For some women, yes, but it requires consistent effort and the margin is narrow. The average dietary iron intake for women in the US falls below the RDA of 18 mg/day, which is already calibrated to account for menstrual losses. A prospective cohort study in the Journal of the American College of Nutrition (Gernand et al., 2022) found that 28% of healthy women of reproductive age had low ferritin at the start of their cycle, before any menstrual loss had occurred. Getting adequate iron from food requires eating red meat, legumes, or leafy greens consistently and pairing them with vitamin C for absorption, which most women aren't doing at therapeutic levels every day.
Why do I crave certain foods during my period?
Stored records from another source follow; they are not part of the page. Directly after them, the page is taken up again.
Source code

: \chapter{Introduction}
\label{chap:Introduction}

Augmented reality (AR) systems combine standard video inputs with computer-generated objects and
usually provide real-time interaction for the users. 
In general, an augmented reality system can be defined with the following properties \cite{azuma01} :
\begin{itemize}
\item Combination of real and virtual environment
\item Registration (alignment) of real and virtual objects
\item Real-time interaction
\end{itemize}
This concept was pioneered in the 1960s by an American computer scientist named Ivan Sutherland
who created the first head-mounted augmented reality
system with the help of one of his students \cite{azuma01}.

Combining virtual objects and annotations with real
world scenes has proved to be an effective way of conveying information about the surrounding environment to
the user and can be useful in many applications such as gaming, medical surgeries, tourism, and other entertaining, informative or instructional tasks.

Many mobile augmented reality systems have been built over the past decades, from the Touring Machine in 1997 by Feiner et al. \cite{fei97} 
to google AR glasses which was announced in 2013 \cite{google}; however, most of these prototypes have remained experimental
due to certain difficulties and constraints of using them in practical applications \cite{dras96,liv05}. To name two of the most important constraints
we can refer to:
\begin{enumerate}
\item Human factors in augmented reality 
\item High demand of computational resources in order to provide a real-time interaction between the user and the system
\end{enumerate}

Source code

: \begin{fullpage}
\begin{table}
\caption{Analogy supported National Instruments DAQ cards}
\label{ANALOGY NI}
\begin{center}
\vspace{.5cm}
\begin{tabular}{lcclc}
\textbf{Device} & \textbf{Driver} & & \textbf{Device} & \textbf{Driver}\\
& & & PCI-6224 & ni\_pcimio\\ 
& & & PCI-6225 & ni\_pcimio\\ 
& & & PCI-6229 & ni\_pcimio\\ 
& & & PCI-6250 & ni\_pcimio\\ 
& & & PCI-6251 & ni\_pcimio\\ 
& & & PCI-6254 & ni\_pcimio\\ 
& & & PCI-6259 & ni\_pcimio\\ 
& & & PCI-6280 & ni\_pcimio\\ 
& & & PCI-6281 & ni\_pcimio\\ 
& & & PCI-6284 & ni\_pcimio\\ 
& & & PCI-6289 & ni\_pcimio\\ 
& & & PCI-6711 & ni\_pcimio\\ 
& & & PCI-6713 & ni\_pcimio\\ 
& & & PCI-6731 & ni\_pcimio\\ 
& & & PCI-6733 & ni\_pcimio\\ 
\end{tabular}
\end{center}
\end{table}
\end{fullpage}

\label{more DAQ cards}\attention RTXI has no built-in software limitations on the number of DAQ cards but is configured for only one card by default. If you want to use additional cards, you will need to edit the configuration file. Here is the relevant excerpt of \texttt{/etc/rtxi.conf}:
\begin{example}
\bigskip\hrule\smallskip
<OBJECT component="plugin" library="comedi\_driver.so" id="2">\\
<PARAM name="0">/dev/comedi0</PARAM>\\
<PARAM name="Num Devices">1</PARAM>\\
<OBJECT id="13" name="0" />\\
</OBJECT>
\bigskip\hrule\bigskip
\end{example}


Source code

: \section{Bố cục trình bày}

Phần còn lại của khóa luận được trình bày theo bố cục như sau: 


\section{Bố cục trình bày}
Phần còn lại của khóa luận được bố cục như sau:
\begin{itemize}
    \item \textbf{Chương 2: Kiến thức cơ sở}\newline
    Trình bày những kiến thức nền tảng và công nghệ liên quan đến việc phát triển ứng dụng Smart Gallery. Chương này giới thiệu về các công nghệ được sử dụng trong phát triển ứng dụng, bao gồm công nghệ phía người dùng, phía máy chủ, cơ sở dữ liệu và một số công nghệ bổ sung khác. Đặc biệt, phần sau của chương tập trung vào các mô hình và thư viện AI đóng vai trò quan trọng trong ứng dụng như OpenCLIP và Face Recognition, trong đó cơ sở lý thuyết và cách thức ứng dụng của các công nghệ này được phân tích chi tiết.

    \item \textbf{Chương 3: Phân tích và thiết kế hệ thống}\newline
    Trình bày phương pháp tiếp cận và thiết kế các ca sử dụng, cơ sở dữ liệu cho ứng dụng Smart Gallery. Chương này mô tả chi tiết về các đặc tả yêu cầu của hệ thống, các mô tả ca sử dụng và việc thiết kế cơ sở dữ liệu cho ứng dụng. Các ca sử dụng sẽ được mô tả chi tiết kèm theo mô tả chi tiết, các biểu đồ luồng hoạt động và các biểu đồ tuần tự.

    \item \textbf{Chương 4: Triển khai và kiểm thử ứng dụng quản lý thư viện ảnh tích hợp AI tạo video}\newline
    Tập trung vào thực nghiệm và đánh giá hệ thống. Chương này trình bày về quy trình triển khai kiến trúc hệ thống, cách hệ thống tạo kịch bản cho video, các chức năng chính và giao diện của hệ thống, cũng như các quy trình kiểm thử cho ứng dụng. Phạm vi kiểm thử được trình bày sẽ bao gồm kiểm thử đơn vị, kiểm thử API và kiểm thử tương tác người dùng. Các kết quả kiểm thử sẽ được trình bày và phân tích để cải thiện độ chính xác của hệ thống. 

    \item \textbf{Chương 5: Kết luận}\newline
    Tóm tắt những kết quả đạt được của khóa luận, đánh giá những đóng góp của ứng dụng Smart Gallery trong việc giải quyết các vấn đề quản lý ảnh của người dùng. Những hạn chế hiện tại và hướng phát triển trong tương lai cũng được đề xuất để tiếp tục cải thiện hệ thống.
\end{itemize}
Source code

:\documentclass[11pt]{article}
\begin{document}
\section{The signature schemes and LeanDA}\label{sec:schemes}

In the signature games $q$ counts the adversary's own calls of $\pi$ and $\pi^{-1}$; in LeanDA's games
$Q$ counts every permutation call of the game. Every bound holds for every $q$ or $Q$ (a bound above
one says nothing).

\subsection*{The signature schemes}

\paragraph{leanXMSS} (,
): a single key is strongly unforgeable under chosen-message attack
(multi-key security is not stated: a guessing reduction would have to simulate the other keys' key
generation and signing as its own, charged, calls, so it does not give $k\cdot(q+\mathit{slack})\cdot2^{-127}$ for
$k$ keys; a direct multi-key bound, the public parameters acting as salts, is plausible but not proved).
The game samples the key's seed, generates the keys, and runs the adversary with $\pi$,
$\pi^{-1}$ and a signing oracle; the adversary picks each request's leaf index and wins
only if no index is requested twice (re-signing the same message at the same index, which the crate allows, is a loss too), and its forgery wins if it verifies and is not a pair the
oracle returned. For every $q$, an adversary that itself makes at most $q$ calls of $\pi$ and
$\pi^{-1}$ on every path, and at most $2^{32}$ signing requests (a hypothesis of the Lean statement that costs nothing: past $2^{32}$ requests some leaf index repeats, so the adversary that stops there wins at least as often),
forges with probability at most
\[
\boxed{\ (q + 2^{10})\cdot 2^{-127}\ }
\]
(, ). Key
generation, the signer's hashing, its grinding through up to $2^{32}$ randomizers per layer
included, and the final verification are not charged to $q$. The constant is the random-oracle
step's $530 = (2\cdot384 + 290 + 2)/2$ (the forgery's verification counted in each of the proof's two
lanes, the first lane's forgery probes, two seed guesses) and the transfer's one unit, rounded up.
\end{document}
Cravings during menstruation are partly hormonal and partly a response to real nutritional shifts. The drop in progesterone and estrogen at the start of menstruation affects serotonin production, which drives cravings for carbohydrates and sugar. Iron depletion can independently trigger cravings for red meat or, in more severe cases, non-food items. A study published in Appetite (Yen et al., 2018) found that premenstrual food cravings, particularly for energy-dense foods, were consistent and measurable across the luteal phase. The cravings are your body's imprecise attempt to address a deficit.
Is it normal for period symptoms to get worse over time?
It can be a sign that nutritional deficits are accumulating rather than being addressed each cycle. Because iron stores take eight to twelve weeks to meaningfully rebuild, and magnesium deficiency compounds over time, symptoms can worsen gradually without a single dramatic cause. It is also worth ruling out conditions like endometriosis, fibroids, or PCOS with a doctor, as each can increase blood loss and therefore accelerate nutrient depletion. Worsening symptoms over multiple cycles are a legitimate reason to get bloodwork done, not something to normalize.
Your cycle is asking for something specific every month, not just generally "good nutrition," but the right nutrients at the right time. The more you understand the pattern, the easier it is to actually meet it. We're here to help you figure that out, every phase of the month.